They call him Caballo Blanco, the White Horse.
Ultrarunner Micah True, 60, is a legend in the distance running community. He was depicted in Christopher McDougall's best-selling book, "Born to Run," in which he took up residence in the remote Copper Canyons of Mexico among the Tarahumara, a desert-dwelling tribe of the best ultrarunners in the world who gave him the moniker.
But True mysteriously disappeared last Tuesday after leaving for what was supposed to be a 12-mile run in southwest New Mexico's Gila National Forest. Search efforts that were launched on Wednesday have ramped up across the region, The Associated Press reported.
Some 14 search teams -- complete with people on horseback, dogs, helicopters and a search plane -- set out Friday to find True, and they were joined by hordes of extra volunteers today, New Mexico state police told the AP.
"We're going to do everything possible to cover as much ground as possible, but it's already been four days," state police spokesman Lt. Robert McDonald told the AP. "By no means are we going to give up, but time is of the essence as always in a search and rescue effort."
True, who lives in Denver, had spent the night at the Wilderness Lodge in Gila Hot Springs, N.M., and went running Tuesday morning wearing shorts, a T-shirt and hat and carrying one water bottle, according to Jane Bruemmer, the lodge's co-owner.
"He goes for a run every day, so it's not unusual," she told ABCNews.com. "We just don't think he had much with him, since he was planning on coming home. We're perplexed."
Since True spends part of the year in Urique, Mexico, where he is the race director of the Copper Canyon Ultra Marathon, a 50-mile race across the desert, Bruemmer says he often stays at her lodge while en route to and from Mexico.

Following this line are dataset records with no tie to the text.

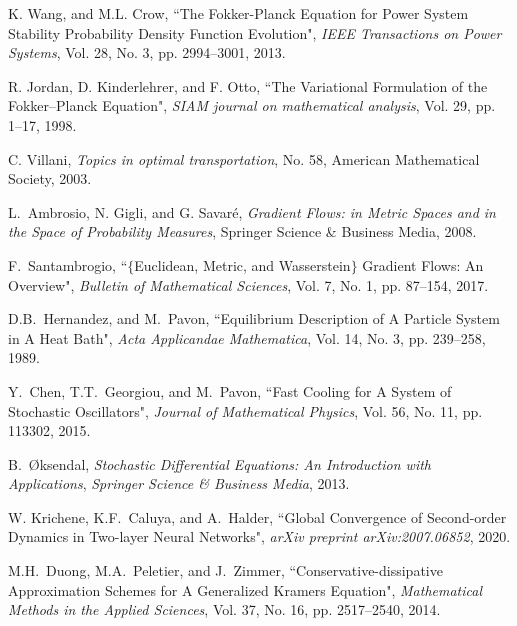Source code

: \documentclass[10pt,twocolumn]{IEEEtran}
\begin{document}
\begin{thebibliography}{99}

K. Wang, and M.L. Crow, ``The Fokker-Planck Equation for Power System Stability Probability Density Function Evolution", \emph{IEEE Transactions on Power Systems}, Vol. 28, No. 3, pp. 2994--3001, 2013.


R. Jordan, D. Kinderlehrer, and F. Otto, ``The Variational Formulation of the Fokker--Planck Equation", \emph{SIAM journal on mathematical analysis}, Vol. 29, pp. 1--17, 1998.

C. Villani, \emph{Topics in optimal transportation}, No. 58, American Mathematical Society, 2003.

L.~Ambrosio, N. Gigli, and G. Savar{\'e}, \emph{Gradient Flows: in Metric Spaces and in the Space of Probability Measures}, Springer Science \& Business Media, 2008.

F.~Santambrogio, ``$\{$Euclidean, Metric, and Wasserstein$\}$ Gradient Flows: An Overview", \emph{Bulletin of Mathematical Sciences}, Vol. 7, No. 1, pp. 87--154, 2017. 


D.B.~Hernandez, and M.~Pavon, ``Equilibrium Description of A Particle System in A Heat Bath", \emph{Acta Applicandae Mathematica}, Vol. 14, No. 3, pp. 239--258, 1989.

Y.~Chen, T.T.~Georgiou, and M.~Pavon, ``Fast Cooling for A System of Stochastic Oscillators", \emph{Journal of Mathematical Physics}, Vol. 56, No. 11, pp. 113302, 2015.


B.~\O{}ksendal, \emph{Stochastic Differential Equations: An Introduction with Applications}, \emph{Springer Science \& Business Media}, 2013.


W. Krichene, K.F.~Caluya, and A.~Halder, ``Global Convergence of Second-order Dynamics in Two-layer Neural Networks", \emph{arXiv preprint arXiv:2007.06852}, 2020.


M.H.~Duong, M.A.~Peletier, and J.~Zimmer, ``Conservative-dissipative Approximation Schemes for A Generalized Kramers Equation", \emph{Mathematical Methods in the Applied Sciences}, Vol. 37, No. 16, pp. 2517--2540, 2014.


\end{thebibliography}
\end{document}
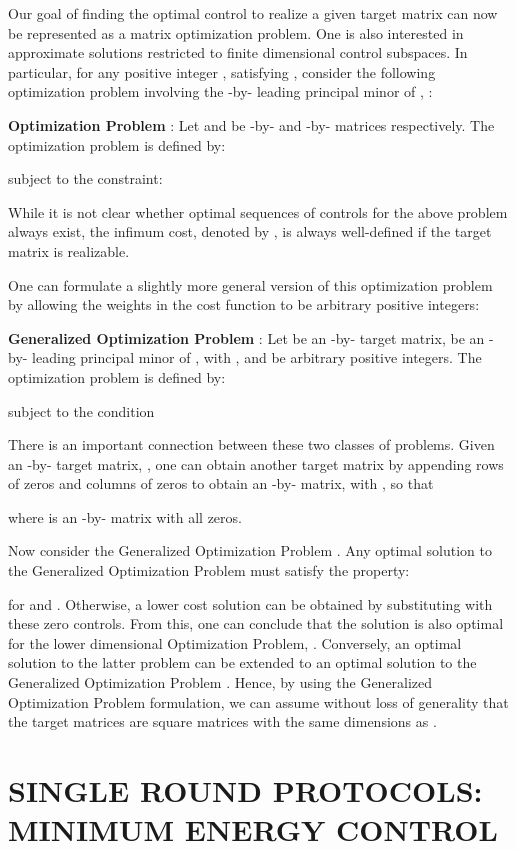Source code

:\documentclass[12pt,onecolumn,draftcls]{IEEEtran}
\begin{document}
Our goal of finding the optimal control to realize a given target matrix can now
be represented as a matrix optimization problem.   One is also interested in
approximate solutions restricted to finite dimensional control subspaces.
In particular, for any positive integer , satisfying ,
consider the following optimization problem involving the
-by- leading principal minor of  , :

\noindent \textbf{Optimization Problem} :
Let  and  be -by- and -by- matrices respectively.
The optimization problem is defined by:

subject to the constraint:


While it is not clear whether optimal sequences of controls for the above problem always exist, the infimum cost, denoted by , is always well-defined if the target matrix is realizable.

One can formulate a slightly more general version of this optimization problem by allowing the
weights in the cost function to be arbitrary positive integers:

\noindent \textbf{Generalized Optimization Problem} :
Let  be an -by- target matrix,
 be an -by- leading principal minor of  , with  ,
 and  be arbitrary positive integers.  The optimization problem is defined by:

subject to the condition


There is an important connection between these two classes of problems.
Given an -by- target matrix, , one can obtain another target matrix by
appending rows of zeros and columns of zeros to obtain an -by- matrix, with , so that

where  is an -by- matrix with all zeros.

Now consider the Generalized Optimization Problem .
Any optimal solution to the Generalized Optimization Problem must satisfy the property:

for  and .  Otherwise, a lower cost solution can be obtained by substituting with these
zero controls.   From this, one can conclude that the solution is also optimal for the lower
dimensional Optimization Problem, .
Conversely, an optimal solution to the latter problem can be extended to an optimal solution to
the Generalized Optimization Problem .
Hence, by using the Generalized Optimization Problem formulation, we can assume without loss
of generality that the target matrices are square matrices with the same dimensions as .

\section{SINGLE ROUND PROTOCOLS: MINIMUM ENERGY CONTROL}\setcounter{equation}{0}
\end{document}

He runs frequently among the cliff dwellings of the Gila National Forest.
Before True went missing, Bruemmer and her husband were heading to Silver City, N.M., a town about 40 miles away from the lodge, but True had planned to stay until Wednesday, when he was to depart for Phoenix to visit his girlfriend. So the couple bid him goodbye, leaving a friend to watch the lodge while they were away, Bruemmer said.
But the friend told the Bruemmers that True never returned from his run on Tuesday, and that "the guests were worried," she said. So she and her husband, Dean, called the state police Wednesday morning, and they launched a search in the area, where the temperature can drop below freezing at night.
True had left his dog at the lodge, since he would be running north along Highway 15, which dead-ends at the cliff dwellings, Bruemmer said.
"We don't know where he was from then on," she said. "We're assuming he went off-trail. But this is a huge wilderness."
Bruemmer said she's received lots of calls and emails from the ultrarunning community, offering their help with the search, and True's girlfriend also arrived from Phoenix to join the effort.
True wasn't known to have any health problems, and Bruemmer suspects he may have become injured. But the search parties "have gone over and over these trails, and on really obscure trails that are barely there anymore," she said.
People have been known to get lost in the Gila National Forest, because it's a wilderness area, "so you can get turned around," she said. "But I wouldn't have thought it would happen to Micah."